What needs reproducing is the run of lines in the data below starting at the line with "Thus each partial" and ending at the line with "Construct a functorial", both ends included. Copy it exactly, without pictures, and add nothing.

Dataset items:
#####
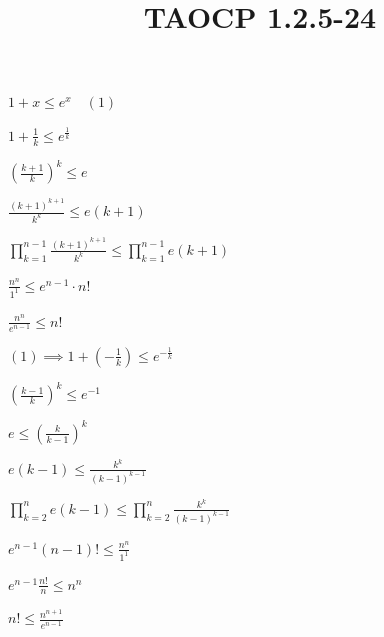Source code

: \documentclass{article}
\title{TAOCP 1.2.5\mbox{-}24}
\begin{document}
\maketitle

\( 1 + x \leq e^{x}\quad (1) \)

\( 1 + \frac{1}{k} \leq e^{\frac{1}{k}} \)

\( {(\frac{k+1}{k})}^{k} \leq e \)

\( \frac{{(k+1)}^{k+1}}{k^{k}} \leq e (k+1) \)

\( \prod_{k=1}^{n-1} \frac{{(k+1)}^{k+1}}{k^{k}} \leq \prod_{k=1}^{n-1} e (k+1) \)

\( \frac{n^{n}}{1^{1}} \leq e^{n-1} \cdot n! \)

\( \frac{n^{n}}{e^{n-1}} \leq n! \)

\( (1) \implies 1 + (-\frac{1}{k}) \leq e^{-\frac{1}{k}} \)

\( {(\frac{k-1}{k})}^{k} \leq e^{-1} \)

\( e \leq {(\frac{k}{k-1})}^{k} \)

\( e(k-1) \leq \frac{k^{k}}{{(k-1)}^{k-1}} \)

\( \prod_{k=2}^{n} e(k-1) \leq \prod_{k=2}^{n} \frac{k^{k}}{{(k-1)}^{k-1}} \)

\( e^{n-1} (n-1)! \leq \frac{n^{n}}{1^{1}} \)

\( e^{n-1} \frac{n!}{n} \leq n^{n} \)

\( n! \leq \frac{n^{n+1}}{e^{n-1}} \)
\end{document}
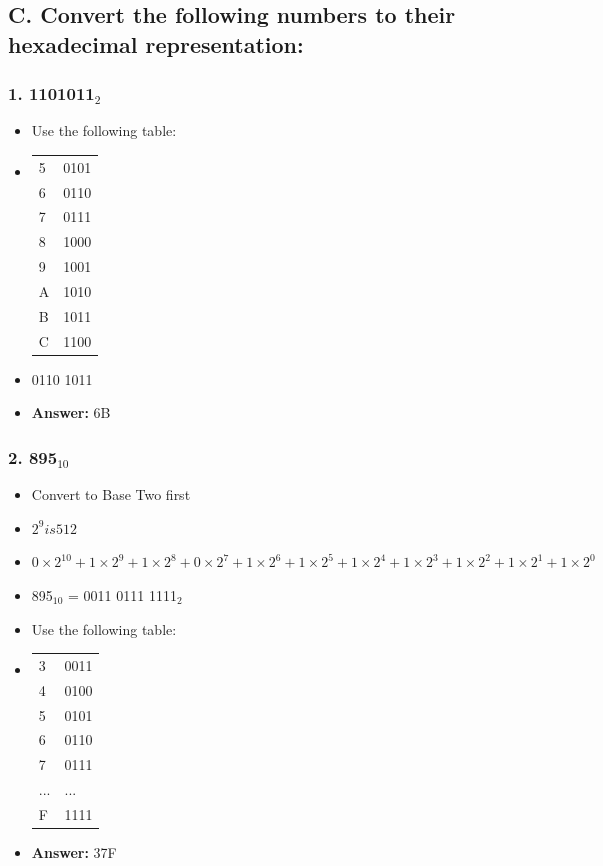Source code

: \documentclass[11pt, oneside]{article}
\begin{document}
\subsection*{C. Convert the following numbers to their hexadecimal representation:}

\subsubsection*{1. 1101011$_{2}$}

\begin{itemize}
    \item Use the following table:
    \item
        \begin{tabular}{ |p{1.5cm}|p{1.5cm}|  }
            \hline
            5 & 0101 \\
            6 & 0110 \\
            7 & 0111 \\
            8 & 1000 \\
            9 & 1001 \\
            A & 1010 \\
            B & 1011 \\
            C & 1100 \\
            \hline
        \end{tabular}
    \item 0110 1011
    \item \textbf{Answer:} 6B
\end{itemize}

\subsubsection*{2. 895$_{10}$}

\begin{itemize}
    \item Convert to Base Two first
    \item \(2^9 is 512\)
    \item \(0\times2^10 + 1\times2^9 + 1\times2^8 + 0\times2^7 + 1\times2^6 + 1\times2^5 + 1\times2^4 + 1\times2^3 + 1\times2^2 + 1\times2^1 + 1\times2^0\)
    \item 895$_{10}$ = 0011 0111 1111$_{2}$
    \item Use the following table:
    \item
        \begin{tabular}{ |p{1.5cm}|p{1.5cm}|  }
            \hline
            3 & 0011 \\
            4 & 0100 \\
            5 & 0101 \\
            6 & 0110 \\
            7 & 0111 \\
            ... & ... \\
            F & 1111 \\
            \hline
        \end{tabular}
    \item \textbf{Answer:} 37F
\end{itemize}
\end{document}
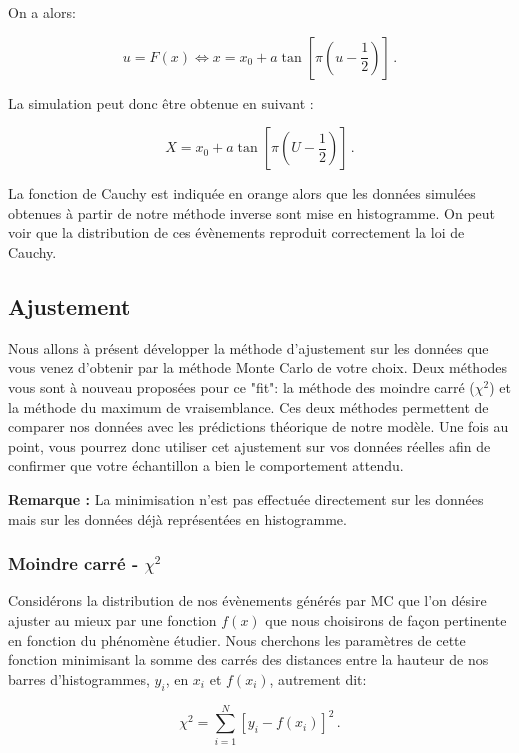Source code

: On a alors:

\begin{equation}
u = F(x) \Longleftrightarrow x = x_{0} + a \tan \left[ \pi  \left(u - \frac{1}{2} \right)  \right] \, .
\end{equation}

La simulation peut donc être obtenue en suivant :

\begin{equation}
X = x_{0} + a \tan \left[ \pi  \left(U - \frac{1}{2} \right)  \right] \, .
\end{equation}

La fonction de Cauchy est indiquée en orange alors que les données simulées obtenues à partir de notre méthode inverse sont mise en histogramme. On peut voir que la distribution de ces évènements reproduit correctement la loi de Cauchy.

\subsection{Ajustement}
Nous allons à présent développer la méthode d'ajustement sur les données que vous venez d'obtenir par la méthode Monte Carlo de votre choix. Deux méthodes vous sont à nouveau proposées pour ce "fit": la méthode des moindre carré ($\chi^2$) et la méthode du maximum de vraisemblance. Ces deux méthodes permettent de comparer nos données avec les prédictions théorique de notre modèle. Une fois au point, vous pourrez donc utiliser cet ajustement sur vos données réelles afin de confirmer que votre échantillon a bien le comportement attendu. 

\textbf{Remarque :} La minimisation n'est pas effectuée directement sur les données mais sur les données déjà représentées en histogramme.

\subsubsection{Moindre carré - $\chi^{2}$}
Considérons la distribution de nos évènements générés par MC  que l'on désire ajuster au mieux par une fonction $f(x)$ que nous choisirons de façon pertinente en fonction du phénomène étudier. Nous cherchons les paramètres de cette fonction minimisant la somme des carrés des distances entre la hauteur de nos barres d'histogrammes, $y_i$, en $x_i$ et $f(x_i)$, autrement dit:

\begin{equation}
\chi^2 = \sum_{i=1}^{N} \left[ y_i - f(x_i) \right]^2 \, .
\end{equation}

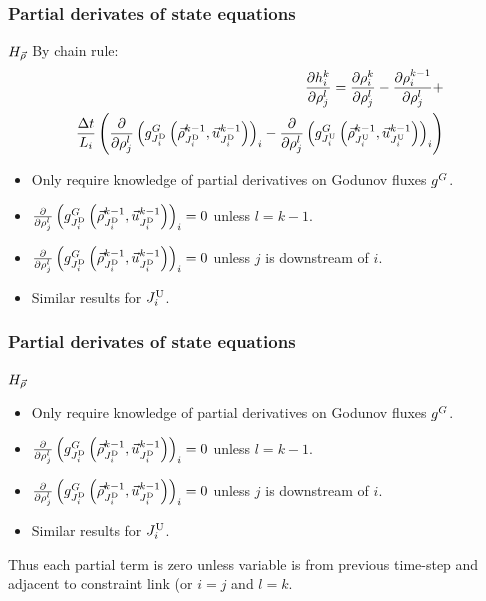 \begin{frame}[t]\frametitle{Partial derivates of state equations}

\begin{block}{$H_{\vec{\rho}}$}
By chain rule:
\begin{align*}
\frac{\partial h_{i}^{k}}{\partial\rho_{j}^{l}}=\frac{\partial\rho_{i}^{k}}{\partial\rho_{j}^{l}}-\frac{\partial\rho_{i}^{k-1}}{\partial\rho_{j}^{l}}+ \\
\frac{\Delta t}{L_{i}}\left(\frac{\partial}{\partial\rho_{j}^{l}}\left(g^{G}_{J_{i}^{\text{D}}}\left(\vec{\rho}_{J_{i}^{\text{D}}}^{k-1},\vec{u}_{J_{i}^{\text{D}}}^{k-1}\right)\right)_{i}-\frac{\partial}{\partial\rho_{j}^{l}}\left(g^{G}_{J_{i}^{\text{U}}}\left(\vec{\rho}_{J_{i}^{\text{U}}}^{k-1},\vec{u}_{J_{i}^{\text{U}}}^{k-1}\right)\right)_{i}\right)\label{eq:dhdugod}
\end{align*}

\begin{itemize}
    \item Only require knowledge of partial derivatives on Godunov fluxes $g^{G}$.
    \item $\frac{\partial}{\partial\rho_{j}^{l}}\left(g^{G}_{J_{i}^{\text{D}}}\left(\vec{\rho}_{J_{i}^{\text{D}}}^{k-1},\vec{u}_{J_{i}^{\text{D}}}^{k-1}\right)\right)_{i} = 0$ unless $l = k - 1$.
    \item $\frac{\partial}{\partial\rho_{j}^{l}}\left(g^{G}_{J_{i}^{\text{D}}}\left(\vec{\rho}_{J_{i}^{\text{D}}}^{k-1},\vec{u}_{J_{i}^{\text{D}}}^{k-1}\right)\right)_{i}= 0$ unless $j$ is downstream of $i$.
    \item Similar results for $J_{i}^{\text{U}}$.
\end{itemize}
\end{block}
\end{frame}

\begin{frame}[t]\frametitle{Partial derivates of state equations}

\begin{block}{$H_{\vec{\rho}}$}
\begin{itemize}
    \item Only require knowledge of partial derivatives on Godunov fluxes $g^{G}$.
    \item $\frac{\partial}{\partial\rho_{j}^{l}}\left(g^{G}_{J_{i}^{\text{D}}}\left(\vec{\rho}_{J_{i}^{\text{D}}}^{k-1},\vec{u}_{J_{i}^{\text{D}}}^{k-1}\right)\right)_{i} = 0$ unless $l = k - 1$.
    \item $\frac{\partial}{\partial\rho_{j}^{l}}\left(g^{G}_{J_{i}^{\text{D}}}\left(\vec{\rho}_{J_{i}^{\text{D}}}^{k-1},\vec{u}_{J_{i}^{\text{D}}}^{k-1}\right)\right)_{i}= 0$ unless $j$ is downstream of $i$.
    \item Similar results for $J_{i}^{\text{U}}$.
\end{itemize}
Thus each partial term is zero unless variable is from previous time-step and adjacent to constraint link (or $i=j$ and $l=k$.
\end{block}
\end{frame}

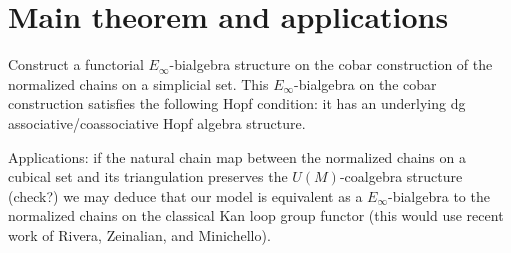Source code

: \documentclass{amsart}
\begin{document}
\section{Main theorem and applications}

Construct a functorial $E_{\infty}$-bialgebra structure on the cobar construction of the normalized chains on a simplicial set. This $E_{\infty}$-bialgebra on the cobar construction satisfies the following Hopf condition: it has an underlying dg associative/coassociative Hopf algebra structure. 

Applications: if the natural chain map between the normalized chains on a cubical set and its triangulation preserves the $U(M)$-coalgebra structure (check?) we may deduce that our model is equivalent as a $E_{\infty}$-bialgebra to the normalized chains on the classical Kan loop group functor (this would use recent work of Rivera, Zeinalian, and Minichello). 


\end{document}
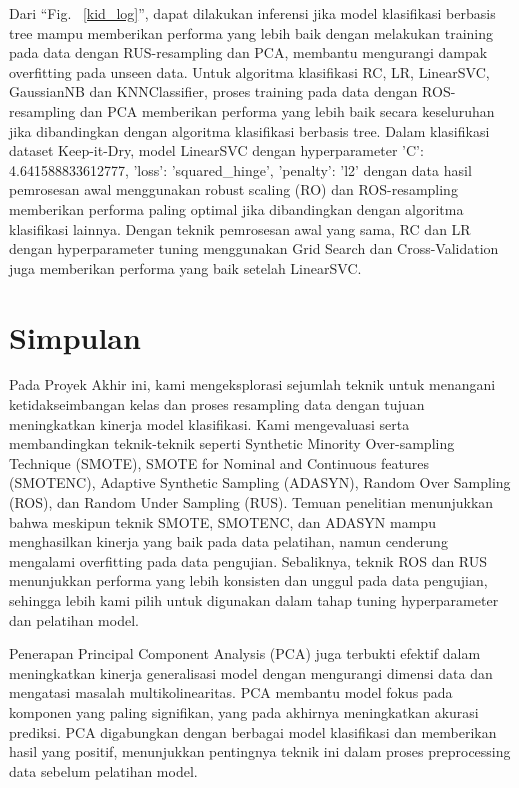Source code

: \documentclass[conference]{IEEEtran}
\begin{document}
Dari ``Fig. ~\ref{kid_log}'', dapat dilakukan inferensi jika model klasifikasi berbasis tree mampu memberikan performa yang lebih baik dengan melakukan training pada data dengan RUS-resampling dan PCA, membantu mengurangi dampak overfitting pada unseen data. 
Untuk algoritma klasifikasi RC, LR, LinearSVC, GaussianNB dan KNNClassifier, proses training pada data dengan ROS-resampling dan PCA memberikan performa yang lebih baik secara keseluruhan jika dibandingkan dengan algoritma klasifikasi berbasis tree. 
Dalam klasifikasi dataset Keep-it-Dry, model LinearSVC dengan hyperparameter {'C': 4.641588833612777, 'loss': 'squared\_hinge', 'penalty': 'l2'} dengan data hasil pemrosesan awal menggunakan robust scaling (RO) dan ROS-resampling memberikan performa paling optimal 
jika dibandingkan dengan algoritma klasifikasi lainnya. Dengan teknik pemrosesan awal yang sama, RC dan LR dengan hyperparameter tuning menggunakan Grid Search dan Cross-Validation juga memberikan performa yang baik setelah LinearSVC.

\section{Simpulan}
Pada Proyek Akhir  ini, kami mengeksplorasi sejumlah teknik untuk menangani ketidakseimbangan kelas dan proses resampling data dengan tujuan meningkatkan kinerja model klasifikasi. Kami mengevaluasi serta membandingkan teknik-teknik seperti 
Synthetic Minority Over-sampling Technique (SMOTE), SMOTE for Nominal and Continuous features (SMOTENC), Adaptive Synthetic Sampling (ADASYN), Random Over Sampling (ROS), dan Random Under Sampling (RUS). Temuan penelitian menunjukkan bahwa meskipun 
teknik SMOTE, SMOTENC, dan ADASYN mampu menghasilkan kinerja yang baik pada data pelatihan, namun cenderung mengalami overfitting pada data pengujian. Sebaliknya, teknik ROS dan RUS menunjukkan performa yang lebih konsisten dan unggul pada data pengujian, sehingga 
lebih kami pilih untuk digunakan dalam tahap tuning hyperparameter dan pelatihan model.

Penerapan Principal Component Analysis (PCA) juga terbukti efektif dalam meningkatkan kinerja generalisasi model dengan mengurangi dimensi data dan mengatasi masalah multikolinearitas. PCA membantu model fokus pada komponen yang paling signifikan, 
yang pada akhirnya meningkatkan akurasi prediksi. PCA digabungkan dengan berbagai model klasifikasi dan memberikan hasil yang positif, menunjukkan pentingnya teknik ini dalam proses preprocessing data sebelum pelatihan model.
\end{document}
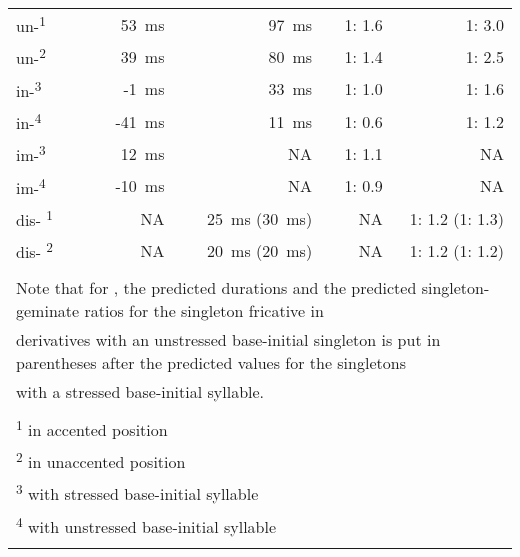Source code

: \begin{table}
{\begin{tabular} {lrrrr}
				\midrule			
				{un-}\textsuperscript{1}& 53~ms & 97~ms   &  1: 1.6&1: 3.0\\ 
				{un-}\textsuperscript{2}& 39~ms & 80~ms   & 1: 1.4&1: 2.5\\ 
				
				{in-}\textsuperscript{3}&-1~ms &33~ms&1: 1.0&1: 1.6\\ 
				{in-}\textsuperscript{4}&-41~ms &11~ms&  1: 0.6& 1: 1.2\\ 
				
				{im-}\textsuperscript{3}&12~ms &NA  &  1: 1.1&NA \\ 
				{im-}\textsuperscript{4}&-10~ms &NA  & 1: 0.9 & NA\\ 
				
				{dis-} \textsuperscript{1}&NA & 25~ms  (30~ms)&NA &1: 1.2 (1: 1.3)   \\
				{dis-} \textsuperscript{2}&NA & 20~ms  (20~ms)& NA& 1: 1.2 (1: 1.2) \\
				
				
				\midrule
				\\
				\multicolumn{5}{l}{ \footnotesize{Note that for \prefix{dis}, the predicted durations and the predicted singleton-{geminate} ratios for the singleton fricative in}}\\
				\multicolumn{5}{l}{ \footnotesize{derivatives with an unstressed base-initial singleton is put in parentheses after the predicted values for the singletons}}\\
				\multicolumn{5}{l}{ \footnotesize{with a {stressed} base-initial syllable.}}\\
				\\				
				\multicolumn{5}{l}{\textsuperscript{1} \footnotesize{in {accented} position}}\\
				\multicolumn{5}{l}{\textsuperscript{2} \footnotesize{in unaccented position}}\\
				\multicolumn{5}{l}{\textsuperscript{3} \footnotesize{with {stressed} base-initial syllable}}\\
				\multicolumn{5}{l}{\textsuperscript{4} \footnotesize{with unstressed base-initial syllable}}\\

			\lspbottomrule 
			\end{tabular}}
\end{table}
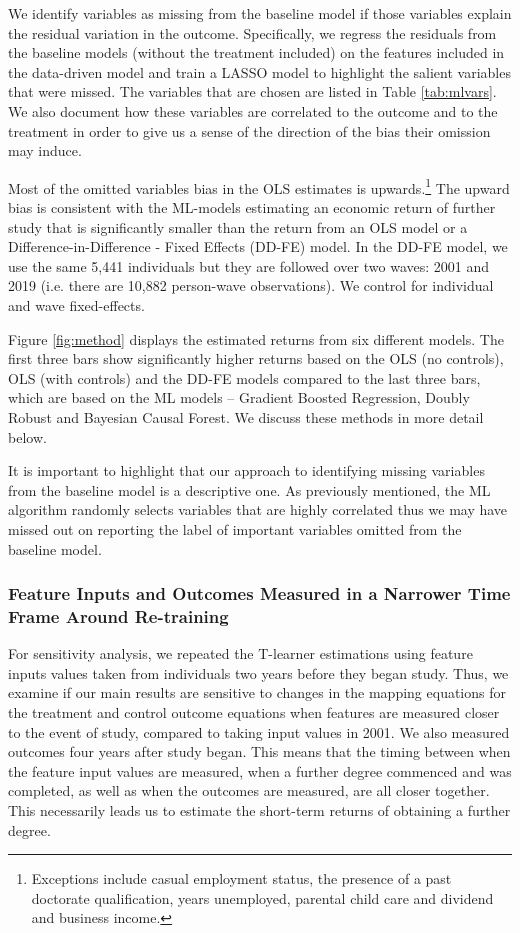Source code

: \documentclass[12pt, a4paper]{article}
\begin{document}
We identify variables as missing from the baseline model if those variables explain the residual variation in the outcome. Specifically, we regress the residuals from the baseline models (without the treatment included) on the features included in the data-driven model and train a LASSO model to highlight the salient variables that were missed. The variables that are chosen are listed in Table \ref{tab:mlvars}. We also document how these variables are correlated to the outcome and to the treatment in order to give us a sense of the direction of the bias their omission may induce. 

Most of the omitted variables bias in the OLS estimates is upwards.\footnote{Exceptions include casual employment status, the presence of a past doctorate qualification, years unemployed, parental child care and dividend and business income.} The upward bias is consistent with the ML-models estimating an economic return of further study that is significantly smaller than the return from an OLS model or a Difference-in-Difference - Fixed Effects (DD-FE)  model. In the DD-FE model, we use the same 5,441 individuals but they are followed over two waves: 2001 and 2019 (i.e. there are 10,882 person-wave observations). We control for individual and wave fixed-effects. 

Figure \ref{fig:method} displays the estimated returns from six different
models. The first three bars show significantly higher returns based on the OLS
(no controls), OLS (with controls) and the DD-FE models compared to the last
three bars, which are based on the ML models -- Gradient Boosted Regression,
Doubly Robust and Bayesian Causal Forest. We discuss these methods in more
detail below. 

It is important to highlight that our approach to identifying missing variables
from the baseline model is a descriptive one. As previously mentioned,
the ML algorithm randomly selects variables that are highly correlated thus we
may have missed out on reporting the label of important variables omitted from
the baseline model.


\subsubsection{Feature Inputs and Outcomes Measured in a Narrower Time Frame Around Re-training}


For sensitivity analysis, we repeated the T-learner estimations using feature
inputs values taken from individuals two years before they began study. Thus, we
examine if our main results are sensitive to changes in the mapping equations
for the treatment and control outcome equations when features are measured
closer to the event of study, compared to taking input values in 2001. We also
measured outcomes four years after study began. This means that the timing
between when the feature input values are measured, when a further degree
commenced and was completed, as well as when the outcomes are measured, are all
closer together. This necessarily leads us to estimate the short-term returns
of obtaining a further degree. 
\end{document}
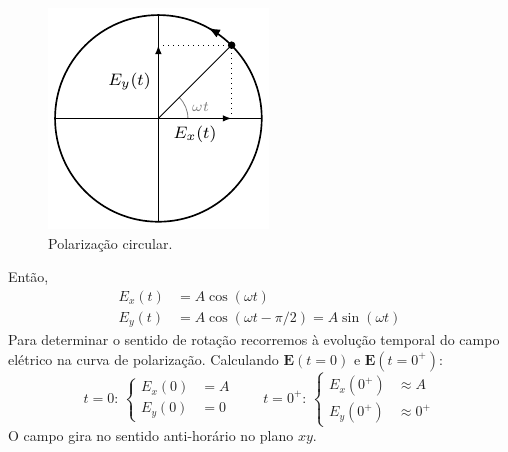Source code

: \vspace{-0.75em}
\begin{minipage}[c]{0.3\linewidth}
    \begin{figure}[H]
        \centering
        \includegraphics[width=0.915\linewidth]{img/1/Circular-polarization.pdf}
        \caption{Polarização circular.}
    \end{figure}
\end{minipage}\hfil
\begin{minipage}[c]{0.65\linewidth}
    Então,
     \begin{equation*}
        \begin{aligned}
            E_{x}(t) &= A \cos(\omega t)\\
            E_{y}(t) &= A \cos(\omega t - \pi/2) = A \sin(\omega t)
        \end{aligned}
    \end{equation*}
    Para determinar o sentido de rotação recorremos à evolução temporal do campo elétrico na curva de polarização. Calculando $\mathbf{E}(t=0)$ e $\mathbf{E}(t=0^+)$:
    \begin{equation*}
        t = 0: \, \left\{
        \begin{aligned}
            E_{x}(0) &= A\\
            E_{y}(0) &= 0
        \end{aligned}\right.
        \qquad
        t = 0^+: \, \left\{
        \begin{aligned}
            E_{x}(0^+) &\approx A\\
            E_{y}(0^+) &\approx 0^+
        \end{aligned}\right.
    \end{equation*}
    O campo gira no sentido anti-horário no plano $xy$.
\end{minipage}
#####
* [Solution to this task]
Thus each partial term is zero unless variable is from previous time-step and adjacent to constraint link (or $i=j$ and $l=k$.
\end{block}
\end{frame}

Source code

: \documentclass{amsart}
\begin{document}
\section{Main theorem and applications}

Construct a functorial $E_{\infty}$-bialgebra structure on the cobar construction of the normalized chains on a simplicial set. This $E_{\infty}$-bialgebra on the cobar construction satisfies the following Hopf condition: it has an underlying dg associative/coassociative Hopf algebra structure. 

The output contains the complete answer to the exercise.